• Required action: From the entries below, determine the number of lines that contain "mbox". Give that number by itself.

• Source texts of formatted documents:
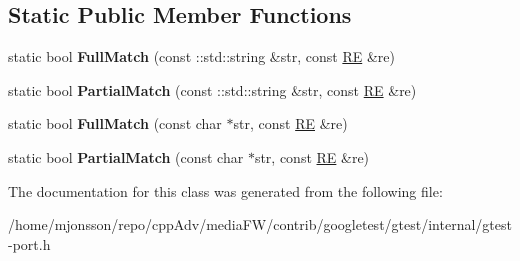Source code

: \subsection*{Static Public Member Functions}
\begin{DoxyCompactItemize}
\item 
\mbox{\label{classtesting_1_1internal_1_1RE_aa79a950758d0f1d62f7762d1e9cefe86}} 
static bool {\bfseries Full\+Match} (const \+::std\+::string \&str, const \hyperlink{classtesting_1_1internal_1_1RE}{RE} \&re)
\item 
\mbox{\label{classtesting_1_1internal_1_1RE_a1e81f9a87211bdca645e025f8f0236c8}} 
static bool {\bfseries Partial\+Match} (const \+::std\+::string \&str, const \hyperlink{classtesting_1_1internal_1_1RE}{RE} \&re)
\item 
\mbox{\label{classtesting_1_1internal_1_1RE_a2b13ec1f6ccd6c32f7efa01e21588f0b}} 
static bool {\bfseries Full\+Match} (const char $\ast$str, const \hyperlink{classtesting_1_1internal_1_1RE}{RE} \&re)
\item 
\mbox{\label{classtesting_1_1internal_1_1RE_a97495dd4c2bb9589522823f060c8e8ba}} 
static bool {\bfseries Partial\+Match} (const char $\ast$str, const \hyperlink{classtesting_1_1internal_1_1RE}{RE} \&re)
\end{DoxyCompactItemize}


The documentation for this class was generated from the following file\+:\begin{DoxyCompactItemize}
\item 
/home/mjonsson/repo/cpp\+Adv/media\+F\+W/contrib/googletest/gtest/internal/gtest-\/port.\+h\end{DoxyCompactItemize}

• Result of this exercise: 4